Вторая тонкость, предложенная автором «Мизери», — публикация романа «Растение» по главам. Дело даже не в том, что глава идет по доллару (учитывая объемы кинговских романов, нетрудно представить, сколько там глав!), а в том, что подобный способ дистрибьюции меняет саму структуру романа, возвращая его к временам романа-фельетона: главу надо завершать так, чтобы хотелось читать следующую.

Именно этот сюжет — про роман с продолжением — вскоре начнет разворачиваться и в «русском сегменте Сети». Известный фантаст Сергей Лукьяненко планирует публиковать на сайте книжного магазина «оЗон» «Прозрачные витражи» — новую повесть о Диптауне — тоже по главам, но, в отличие от Стивена Кинга, готов обсуждать дальнейшее развитие сюжета:

«Витражи» будут публиковаться на сайте «оЗон» еженедельными выпусками и, вероятно, корректироваться по ходу публикации. Вобщем-то, это старая литературная традиция — роман с продолжениями, так писал Диккенс и многие другие писатели. Просто вместо газеты у нас будет Интернет. И скажу честно: у меня есть завязка сюжета, есть несколько персонажей, есть предположения — как все окончится, но до конца сюжет не разработан. У читателей остается право голоса, возможность советовать, предлагать варианты развития сюжета, голосовать за ту или иную развязку повести. То есть — это будет в полном смысле слова интерактивный роман.

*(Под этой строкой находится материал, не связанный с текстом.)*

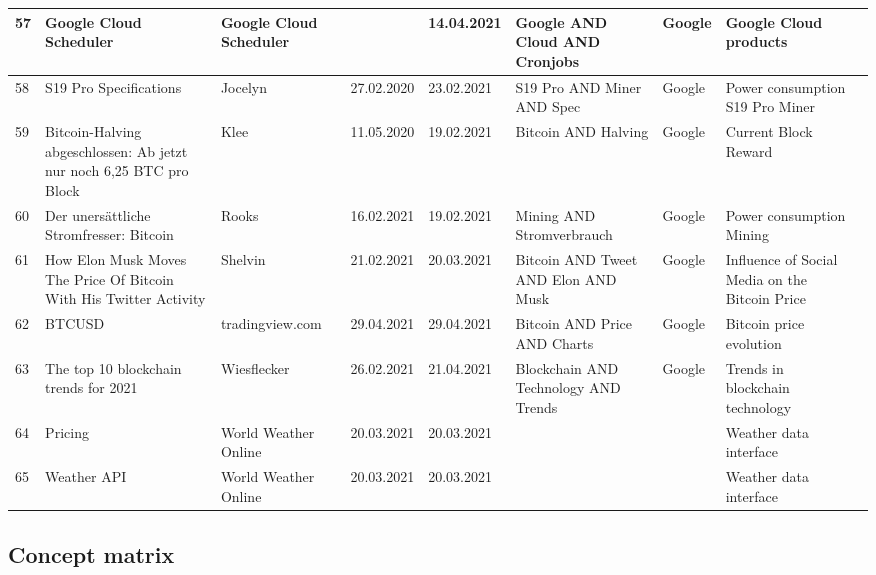 \begin{table}[H]
\begin{tabularx}{\textwidth}[ht]{|l|X|X|l|l|X|l|X|X|}
		\hline
		57 & Google Cloud Scheduler & Google Cloud Scheduler & & 14.04.2021 & Google AND Cloud AND Cronjobs & Google & Google Cloud products \\
		\hline
		58 & S19 Pro Specifications & Jocelyn & 27.02.2020 & 23.02.2021 & S19 Pro AND Miner AND Spec & Google & Power consumption S19 Pro Miner \\
		\hline
		59 & Bitcoin-Halving abgeschlossen: Ab jetzt nur noch 6,25 BTC pro Block & Klee & 11.05.2020 & 19.02.2021 & Bitcoin AND Halving & Google & Current Block Reward \\
		\hline
		60 & Der unersättliche Stromfresser: Bitcoin & Rooks & 16.02.2021 & 19.02.2021 & Mining AND Stromverbrauch & Google & Power consumption Mining \\
		\hline
		61 & How Elon Musk Moves The Price Of Bitcoin With His Twitter Activity & Shelvin & 21.02.2021 & 20.03.2021 & Bitcoin AND Tweet AND Elon AND Musk & Google & Influence of Social Media on the Bitcoin Price \\
		\hline
		62 & BTCUSD & tradingview.com & 29.04.2021 & 29.04.2021 & Bitcoin AND Price AND Charts & Google & Bitcoin price evolution \\
		\hline
		63 & The top 10 blockchain trends for 2021 & Wiesflecker & 26.02.2021 & 21.04.2021 & Blockchain AND Technology AND Trends & Google & Trends in blockchain technology \\
		\hline
		64 & Pricing & World Weather Online & 20.03.2021 & 20.03.2021 & & & Weather data interface \\
		\hline
		65 & Weather API & World Weather Online & 20.03.2021 & 20.03.2021 & & & Weather data interface \\
		\hline
	\end{tabularx}
\end{table}

\subsection{Concept matrix} \label{toc:konzeptmatrix}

Вне сомнения, это самое интересное, что происходит в сетевой литературе. Вероятно, следует признать, что художественные гипертексты останутся экзотикой, и потому основные изменения в литературе будут связаны с изменениями способа распространения самых обычных линейных романов и повестей.

Статья была написана для читателей сетевого издания «Вести. ру», и потому в первом абзаце скороговоркой проговорены важные вещи, на которых пора остановиться чуть подробнее. Одним из самых острых вопросов, поставленных Интернетом, был вопрос о границах копирайта и о целесообразности сохранения этого института в нынешнем виде. Любители фильмов, музыки и литературы начали бесплатно распространять любимые произведения по Сети — с одной стороны, это было бескорыстное действие, нечто вроде «дай почитать любимую книжку товарищу», а с другой — наносило финансовый ущерб издательствам и прочим распространителям интеллектуальной собственности. Подробнее об этой проблеме мы будем говорить в главе, посвященной упомянутому выше делу Чернова/Сорокина, сейчас только скажем о Napster'e — специальном сетевом сервисе, который позволял меняться файлами через Интернет. Поскольку менялись они преимущественно записями музыки, история завершилась тем, что Американская ассоциация звукозаписи (RIAA) через суд добилась закрытия сервиса. На смену Napster'y пришли другие обменные системы, уже не имеющие собственных серверов, которые можно было бы закрывать. Борьба RIAA с бесконечно совершенствующимися программами для файло-обмена, типа Gnutella, Kazaa или Morpheus, длится по сей день — однако ясно, что выход из этой войны вовсе не в том, чтобы пересажать всех, кто бесплатно распространяет музыку, а в том, чтобы предоставить возможность скачивать музыку официально, что сейчас и пытаются с переменным успехом делать западные студии.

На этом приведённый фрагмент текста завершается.